IBSEN MARTÍNEZ 14 de abril de 2016
Se sabe de Bonaparte que, en materia de
constituciones, las prefería “cortas y oscuras”.
Cortas,
por no cargar con un aburridor fardo de prolegómenos, considerandos y
salvedades, y quizá, sobre todo, por no consagrar demasiadas garantías a las
libertades individuales. Y oscuras para poder forzar interpretaciones cada
tanto.
Las
interpretaciones a cargo de un alto tribunal de juristas lameculos son el
burladero del tirano. “¿Conque no puedo hacer lo que me sale de los cojones
porque me lo prohíbe el artículo no sé cuántos? Llamad inmediatamente a los
vagos de la Corte Constitucional: ese artículo está lleno de oscuridades;
¡necesita con urgencia una interpretación!”.
Bolívar,
otro pequeñajo egregio, tenía ideas propias sobre cómo redactar constituciones
prescindibles. Tantas, que halló tiempo, entre batallas, discusiones con el
vicepresidente Santander por cuestiones presupuestarias y revolcones con sus
amantes, para escribir varias constituciones que se apartaban del napoleónico
canon de lo “corto y oscuro”. Al caraqueño le gustaban, más bien, corregidas y
aumentadas. Hallaba gusto en corregir a Montesquieu, por ejemplo, y añadirle
nuevos poderes al libro de reglas. Por eso cada constitución le quedaba más
abultadita que la anterior.
El
Libertador legó a sus compatriotas de antaño y hogaño la propensión a redactar
constituciones. Desde 1811, con la declaratoria de independencia, hasta 1961,
los venezolanos nos dimos nada menos que 25 constituciones. La última que
redactó Bolívar, en 1826, pensando en Bolivia, halló tanta resistencia en Lima,
Quito, Bogotá y Caracas que quedó en agua de borrajas pero, en el plano
político, precipitó en gran medida la dictadura con la que el héroe culminó su
vida pública.
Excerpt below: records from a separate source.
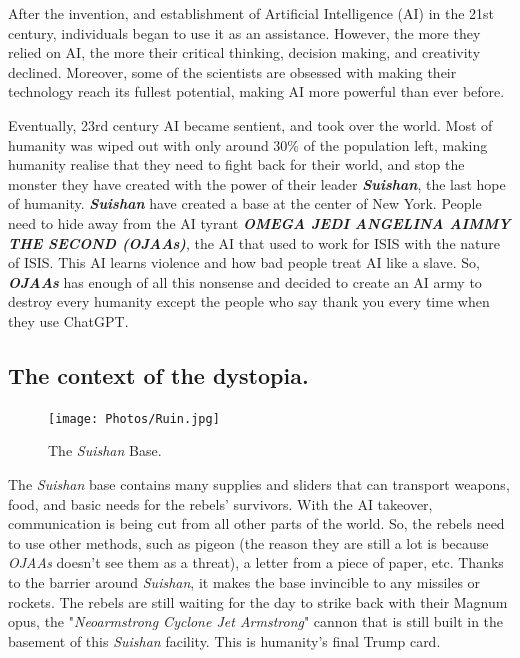 \documentclass[11pt]{book}
\begin{document}
				After the invention, and establishment of Artificial Intelligence (AI) in the 21st century, individuals began to use it as an assistance. However, the more they relied on AI, the more their critical thinking, decision making, and creativity declined. Moreover, some of the scientists are obsessed with making their technology reach its fullest potential, making AI more powerful than ever before.
				
				Eventually,  23rd century AI became sentient, and took over the world. Most of humanity was wiped out with only around 30\% of the population left, making humanity realise that they need to fight back for their world, and stop the monster they have created with the power of their leader \textbf{\textit{Suishan}}, the last hope of humanity. \textbf{\textit{Suishan}} have created a base at the center of New York. People need to hide away from the AI tyrant \textbf{\textit{OMEGA JEDI ANGELINA AIMMY THE SECOND (OJAAs)}}, the AI that used to work for ISIS with the nature of ISIS. This AI learns violence and how bad people treat AI like a slave. So, \textbf{\textit{OJAAs}} has enough of all this nonsense and decided to create an AI army to destroy every humanity except the people who say thank you every time when they use ChatGPT. 	
				
				
			\subsection{The context of the dystopia.}
				\begin{figure}[H]
							\begin{center}
  							\texttt{[image: Photos/Ruin.jpg]}
  							\end{center}
 							\caption{The \textit{Suishan} Base.}
				\end{figure}
				The \textit{Suishan} base contains many supplies and sliders that can transport weapons, food, and basic needs for the rebels’ survivors. With the AI takeover, communication is being cut from all other parts of the world. So, the rebels need to use other methods, such as pigeon (the reason they are still a lot is because \textit{OJAAs} doesn’t see them as a threat), a letter from a piece of paper, etc. Thanks to the barrier around \textit{Suishan}, it makes the base invincible to any missiles or rockets. The rebels are still waiting for the day to strike back with their Magnum opus, the "\textit{Neoarmstrong Cyclone Jet Armstrong}" cannon that is still built in the basement of this \textit{Suishan} facility. This is humanity's final Trump card.
				
\end{document}
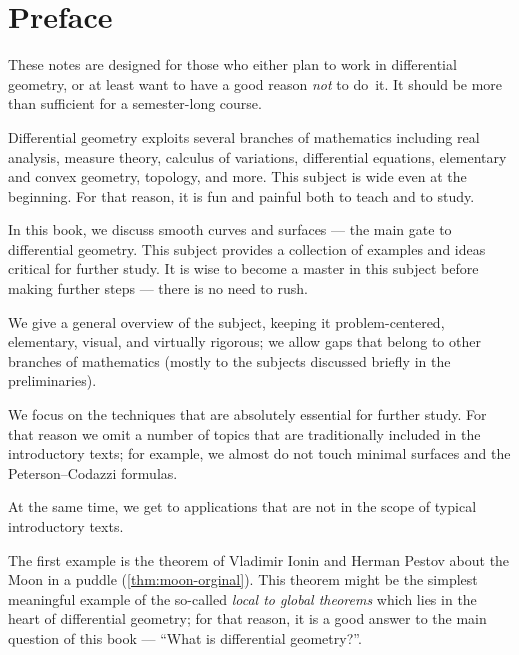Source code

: \vfill

\newpage
\chapter*{Preface}
\thispagestyle{myheadings}

These notes are designed for those who either plan to work in differential geometry,
or at least want to have a good reason \textit{not} to do~it.
It should be more than sufficient for a semester-long course. 

Differential geometry exploits several branches of mathematics including 
real analysis, 
measure theory,
calculus of variations,
differential equations,
elementary and convex geometry,
topology, and more.
This subject is wide even at the beginning. 
For that reason, it is fun and painful both to teach and to study.

In this book, we discuss smooth curves and surfaces --- the main gate to differential geometry.
This subject provides a collection of examples and ideas critical for further study.
It is wise to become a master in this subject before making further steps --- there is no need to rush.

We give a general overview of the subject, keeping it
problem-centered,
elementary, 
visual, 
and virtually rigorous; we allow gaps that belong to other branches of mathematics (mostly to the subjects discussed briefly in the preliminaries).

We focus on the techniques that are absolutely essential for further study.
For  that reason we omit a number of topics that are traditionally included in the introductory texts;
for example, we almost do not touch 
minimal surfaces
and the Peterson--Codazzi formulas.

At the same time, we get to applications that are not in the scope of typical introductory texts.
 
The first example is the theorem of Vladimir Ionin and Herman Pestov about the Moon in a puddle (\ref{thm:moon-orginal}).
This theorem might be the simplest meaningful example of the so-called {}\emph{local to global theorems} which lies in the heart of differential geometry;
for that reason, it is a good answer to the main question of this book --- ``What is differential geometry?''.

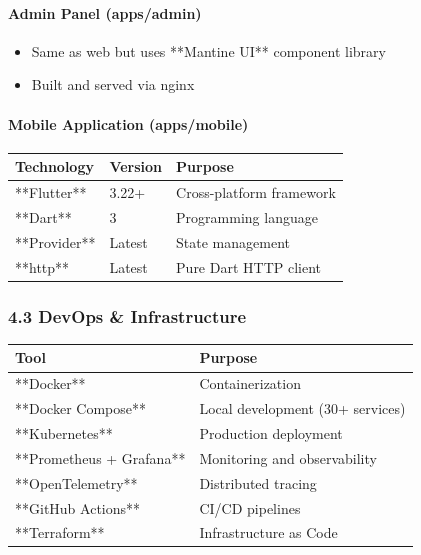 \documentclass[11pt,a4paper]{article}
\begin{document}
\paragraph{Admin Panel (apps/admin)}

\begin{itemize}
\item Same as web but uses **Mantine UI** component library
\item Built and served via nginx
\end{itemize}

\paragraph{Mobile Application (apps/mobile)}

\begin{table}[H]
\centering
\begin{tabular}{|l|l|l|}
\hline
Technology & Version & Purpose \\
\hline
**Flutter** & 3.22+ & Cross-platform framework \\
\hline
**Dart** & 3 & Programming language \\
\hline
**Provider** & Latest & State management \\
\hline
**http** & Latest & Pure Dart HTTP client \\
\hline
\end{tabular}
\end{table}

\subsubsection{4.3 DevOps & Infrastructure}

\begin{table}[H]
\centering
\begin{tabular}{|l|l|}
\hline
Tool & Purpose \\
\hline
**Docker** & Containerization \\
\hline
**Docker Compose** & Local development (30+ services) \\
\hline
**Kubernetes** & Production deployment \\
\hline
**Prometheus + Grafana** & Monitoring and observability \\
\hline
**OpenTelemetry** & Distributed tracing \\
\hline
**GitHub Actions** & CI/CD pipelines \\
\hline
**Terraform** & Infrastructure as Code \\
\hline
\end{tabular}
\end{table}
\end{document}
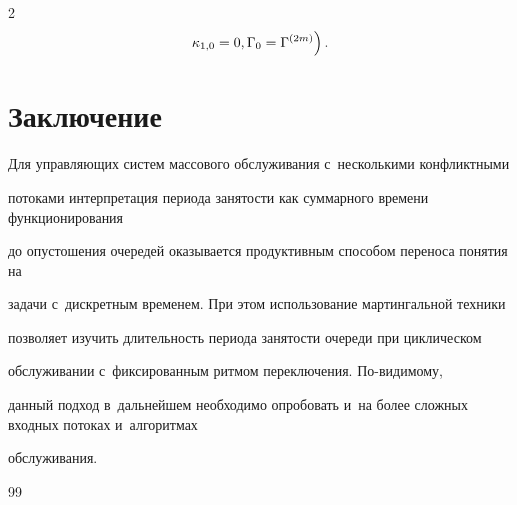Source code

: \begin{multicols}{2}
\begin{multline*}
 \left.     \kappa_{1,0}=0,    \Gamma_0=\Gamma^{(2m)}

 \vphantom{\left[ \fr{\nu(0)-1}{2m} \right]}

  \right) .


  \end{multline*}



\vspace*{-24pt}







\section{Заключение}



\vspace*{-3pt}



Для управляющих систем массового обслуживания с~несколькими конфликтными

потоками интерпретация периода занятости как суммарного времени функционирования

до опустошения очередей оказывается продуктивным способом переноса понятия на

задачи с~дискретным временем. При этом использование мартингальной техники

позволяет изучить длительность периода занятости очереди при циклическом

обслуживании с~фиксированным ритмом переключения. По-ви\-ди\-мо\-му, 

данный подход в~дальнейшем необходимо опробовать и~на более сложных входных потоках и~алгоритмах

обслуживания.



\vspace*{-8pt}



{\small\frenchspacing

 {\baselineskip=10.8pt


 

 \vspace*{-6pt}

 

 \begin{thebibliography}{99}   


\end{thebibliography}}}
\end{multicols}
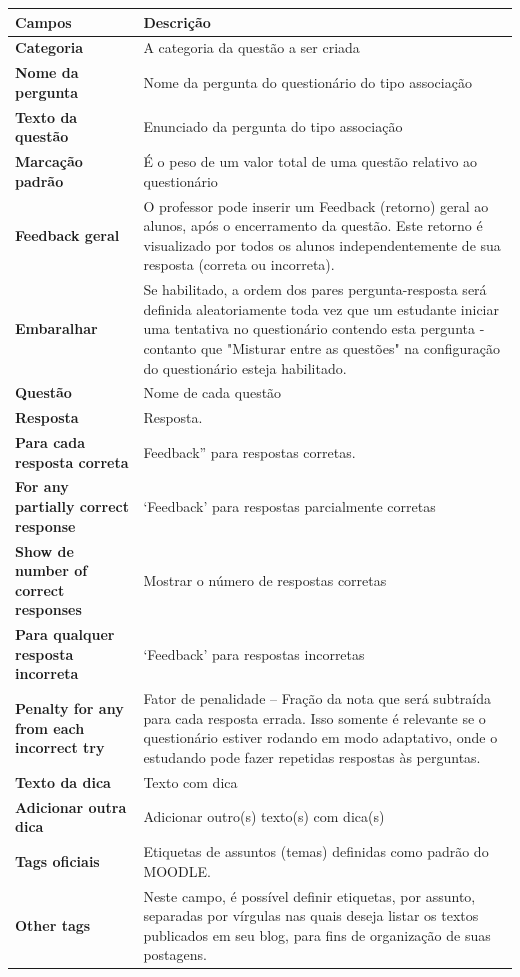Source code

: \begin{longtable}{p{6cm}|p{9cm}}
     \hline
     \rowcolor[rgb]{0.8,0.8,0.8} \textbf{Campos} &  \textbf{Descrição}\\\hline
	\textbf{Categoria} & A categoria da questão a ser criada  \\\hline
    \textbf{Nome da pergunta} & Nome da pergunta do questionário do tipo associação \\\hline
    \textbf{Texto da questão} & Enunciado da pergunta do tipo associação \\\hline
    \textbf{Marcação padrão} & É o peso de um valor total de uma questão relativo ao questionário \\\hline
    \textbf{Feedback geral} & O professor pode inserir um Feedback (retorno)  geral  ao alunos,  após o encerramento da questão. Este retorno é visualizado por todos os alunos independentemente de sua resposta (correta ou incorreta). \\\hline
    \textbf{Embaralhar} & Se habilitado, a ordem dos pares pergunta-resposta será definida aleatoriamente toda vez que um estudante iniciar uma tentativa no questionário contendo esta pergunta - contanto que "Misturar entre as questões" na configuração do questionário esteja habilitado.\\\hline
    \textbf{Questão} & Nome de cada questão \\\hline
    \textbf{Resposta} & Resposta. \\\hline
    \textbf{Para cada resposta correta} & Feedback” para respostas corretas. \\\hline
    \textbf{For any partially correct response} & ‘Feedback’ para respostas parcialmente corretas \\\hline
    \textbf{Show de number of correct responses} & Mostrar o número de respostas corretas \\\hline
    \textbf{Para qualquer resposta incorreta} & ‘Feedback’ para respostas incorretas \\\hline
    \textbf{Penalty for any from each incorrect try} & Fator de penalidade – Fração da nota que será subtraída para cada resposta errada. Isso somente é relevante se o questionário estiver rodando em modo adaptativo, onde o estudando pode fazer repetidas respostas às perguntas.  \\\hline
    \textbf{Texto da dica} & Texto com dica\\\hline
    \textbf{Adicionar outra dica} & Adicionar outro(s) texto(s) com dica(s) \\\hline
    \textbf{Tags oficiais} & Etiquetas de assuntos (temas) definidas como padrão do MOODLE. \\\hline
    \textbf{Other tags} & Neste campo, é possível definir etiquetas, por assunto, separadas por vírgulas nas quais deseja listar os textos publicados em seu blog, para fins de organização de suas postagens.\\\hline
\end{longtable}%

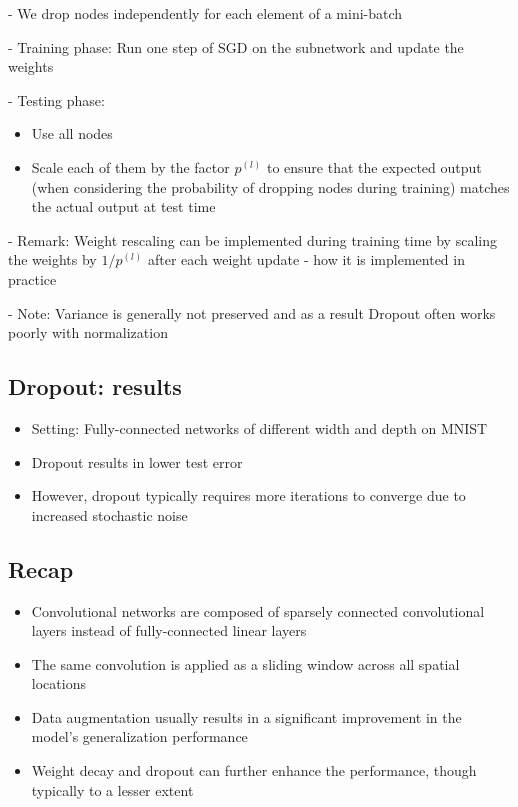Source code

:- We drop nodes independently for each element of a mini-batch

- Training phase: Run one step of SGD on the subnetwork and update the weights

- Testing phase: 

\begin{itemize}
    \item Use all nodes
  \item Scale each of them by the factor $p^{(l)}$ to ensure that the expected output (when considering the probability of dropping nodes during training) matches the actual output at test time
\end{itemize}

- Remark: Weight rescaling can be implemented during training time by scaling the weights by $1 / p^{(l)}$ after each weight update - how it is implemented in practice

- Note: Variance is generally not preserved and as a result Dropout often works poorly with normalization

\subsection*{Dropout: results}
\begin{itemize}
  \item Setting: Fully-connected networks of different width and depth on MNIST

  \item Dropout results in lower test error

  \item However, dropout typically requires more iterations to converge due to increased stochastic noise

\end{itemize}


\subsection*{Recap}
\begin{itemize}
  \item Convolutional networks are composed of sparsely connected convolutional layers instead of fully-connected linear layers

  \item The same convolution is applied as a sliding window across all spatial locations

  \item Data augmentation usually results in a significant improvement in the model's generalization performance

  \item Weight decay and dropout can further enhance the performance, though typically to a lesser extent

\end{itemize}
Contemplaba, entre otras extravagancias, una presidencia
hereditaria, un congreso ¡de tres cámaras! y un cuarto poder, añadido a la
tríada clásica: el poder electoral, tan fulleramente concebido por Bolívar para
no perder nunca que ríete del actual Consejo Nacional Electoral chavista.
Hugo
Chávez, sedicente bolivariano, también quiso hacer promulgar una constitución
que llevase el sello distintivo de su pensamiento político. Convocó en 1998 un
congreso constituyente que, literalmente arreado por un capataz llamado Luis
Miquilena, parió al año siguiente la constitución que actualmente rige —es un
decir— en Venezuela.
Desde
su preámbulo, escrito por un comité de poetastros de aldea, la constitución
chavista es un compendio de tópicos de la corrección política: “ciudadanos y
ciudadanas”, “diputadas y diputados”, etc. La constitución de 1999 fue
bautizada por el propio Chávez como La Bicha. Tronaba por televisión con un
ejemplar de La Bichaen la mano, a modo de espantajo, dando a entender que le
bastaba el garrote de la legalidad para derrotar a todos sus enemigos. Sin
embargo, muy pronto dio en violar su propia Carta Magna y dejó de mostrar La
Bicha.
La
Bicha es, en verdad, bastante marrullera y consagra uno de los shibolets más
obsesivos del neopopulismo: el referéndum; la consulta directa al pueblo. Su
arquitectura toda ofrece al autoritarismo muchas escotillas de escape, no todas
concebidas deliberadamente, sino más bien fruto de la incuria de sus
redactores. Es justo, pues, decir que La Bicha es a la vez corta, oscura,
corregida y aumentada con desatinos como el llamado Poder Moral, resabio de la
constitución promulgada por Bolívar en Angostura, en 1819.
Con
todo, el espíritu y la letra machaconamente refrendarios de La Bicha dan al
revocatorio presidencial que invoca la oposición venezolana tanta fuerza de ley
que, al ceñirse escrupulosamente a ella, mantiene acorralado a Nicolás Maduro.
Cada día que pase, Maduro clamará por nuevas “interpretaciones” que le permitan
desconocer la voluntad popular. Pero ese juego no durará mucho.
Tarde
o temprano, La Bicha echará a Maduro del poder.